Here, we aimed to investigate the regulation of IKK complex formation during the late phase of HAdV-C5 infection. We demonstrated that this regulation is inhibited, which leads to the repression of TNFα-induced NF-κB activation. E1B-55K plays a role in immune pathway deregulation (18). It is well known that E1B-55K is a multifunctional protein that, for example, can relocalize proteins or, in conjunction with the viral protein E4orf6, target proteins for proteasomal degradation (19, 20). Therefore, we wanted to investigate how E1B-55K, as an adenoviral regulatory protein, interferes with immune pathways, similar to how other viruses use their regulatory proteins. In this work, we demonstrated that HAdV infection induces relocalization of IKKα to the nucleus and showed data that indicate that E1B-55K suppresses TNFα-induced immune responses mediated by the NF-κB pathway during late infection stages. Additionally, NEMO is also relocalized to viral replication centers independently of E1B-55K. Furthermore, IKKα was found to support the production of progeny viruses. In summary, our findings suggest that HAdV-C5 specifically interferes with IKK complex proteins while simultaneously exploiting the NF-κB-independent functions of IKKα and NEMO.
2 Materials and methods
2.1 Cell culture and generation of knockout cell lines
H1299 cells (ATCC CRL-5803) and A549 cells (ATCC CCL-185) were grown in Dulbecco’s modified Eagle’s medium (DMEM; Sigma) supplemented with 10% fetal calf serum (PAN Biotech) and 100U of penicillin/100 µg of streptomycin per ml (PAN Biotech) in a 5% CO2 atmosphere at 37°C. IKKα knock-down cell lines were generated by lentiviral transduction using recombinant lentiviral particles expressing shRNA targeted to IKKα (5’-ACA GCG TGC CATTGA TCT ATA-3’; Mission RNA Sigma-Aldrich). All cell lines were regularly tested for mycoplasma contamination.

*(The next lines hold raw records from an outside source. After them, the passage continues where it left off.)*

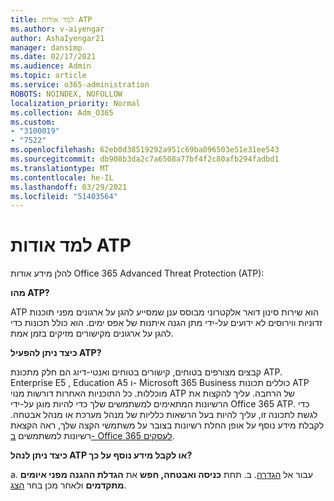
 ```yaml
---
title: למד אודות ATP
ms.author: v-aiyengar
author: AshaIyengar21
manager: dansimp
ms.date: 02/17/2021
ms.audience: Admin
ms.topic: article
ms.service: o365-administration
ROBOTS: NOINDEX, NOFOLLOW
localization_priority: Normal
ms.collection: Adm_O365
ms.custom:
- "3100019"
- "7522"
ms.openlocfilehash: 62eb0d38519292a951c69ba096503e51e31ee543
ms.sourcegitcommit: db908b3da2c7a6508a77bf4f2c80afb294fadbd1
ms.translationtype: MT
ms.contentlocale: he-IL
ms.lasthandoff: 03/29/2021
ms.locfileid: "51403564"
---
```

# <a name="learn-about-atp"></a>למד אודות ATP

להלן מידע אודות Office 365 Advanced Threat Protection (ATP):

**מהו ATP?**

ATP הוא שירות סינון דואר אלקטרוני מבוסס ענן שמסייע להגן על ארגונים מפני תוכנות זדוניות ווירוסים לא ידועים על-ידי מתן הגנה איתנות של אפס ימים. הוא כולל תכונות כדי להגן על ארגונים מקישורים מזיקים בזמן אמת.

**כיצד ניתן להפעיל ATP?**

קבצים מצורפים בטוחים, קישורים בטוחים ואנטי-דיוג הם חלק מתכונת ATP. Enterprise E5 , Education A5 ו- Microsoft 365 Business כוללים תכונות ATP מוכללות. כל התוכניות האחרות דורשות מנוי ATP של הרחבה. עליך להקצות את הרשיונות המתאימים למשתמשים שלך כדי להיות מוגן על-ידי Office 365 ATP. כדי לגשת לתכונה זו, עליך להיות בעל הרשאות כלליות של מנהל מערכת או מנהל אבטחה. לקבלת מידע נוסף על אופן החלת רשיונות בצובר על משתמשי הקצה שלך, ראה הקצאת רשיונות למשתמשים [ב- Office 365 לעסקים](https://go.microsoft.com/fwlink/?linkid=2093435).

**כיצד ניתן לנהל ATP או לקבל מידע נוסף על כך?**

a. עבור אל [הגדרה](https://go.microsoft.com/fwlink/p/?linkid=2075721).
ב. תחת **כניסה ואבטחה, חפש** את **הגדלת ההגנה מפני איומים מתקדמים** ולאחר מכן בחר [הצג](https://go.microsoft.com/fwlink/?linkid=2109302).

2.2 Plasmids and transient transfections
For transient transfections, subconfluent cells were treated with a mixture of DNA and 25 kDa linear polyethylenimine (PEI; Polysciences), following a recently described protocol (21). Please refer to Table 1 for information about the plasmids.
Table 1
Table 1. Plasmids.
2.3 Viruses
H5pg4100 was used as the wild-type (wt) virus with a cell culture dispensable deletion (nt 28593-30471) in the E3 region (22). The mutant virus H5pm4149 contains stop codons in the E1B-55K open reading frame, preventing its expression (23). All viruses were propagated and titrated as previously described (24). For virus yield experiments, infected cells were harvested 24 and 48 hours post-infection (h p.i.), lysed by three freeze-thaw cycles, and then reinfected into cells for 24 h. Virus growth was assessed by immunofluorescence staining for the adenoviral DNA-binding protein DBP/E2A.
2.4 Luciferase assays
H1299 cells were co-transfected with a Firefly luciferase plasmid, controlled by either an NF-κB-responsive promoter (5x NF-κB-ELAM-promoter) or viral promoters from early transcription units (E1A, E1B, E2E, E2L, and E3), along with effector plasmids for 24 h (Table 1). To control for transfection efficiency, a Renilla luciferase plasmid was co-transfected and used for normalization. For NF-κB promoter activation following TNFα treatment, H1299 cells were first transfected with the Firefly luciferase plasmid under the control of the NF-κB promoter. 22 h after transfection, the cells were treated with TNFα (PeproTech) for 2 h, then immediately infected at the indicated multiplicity of infection (MOI, defined as ffu/cell) for up to 24 h. For measurements, the cells were lysed and analyzed using the Dual-Luciferase Reporter Assay System (Promega), with sequential measurement of Firefly and Renilla luciferase activity.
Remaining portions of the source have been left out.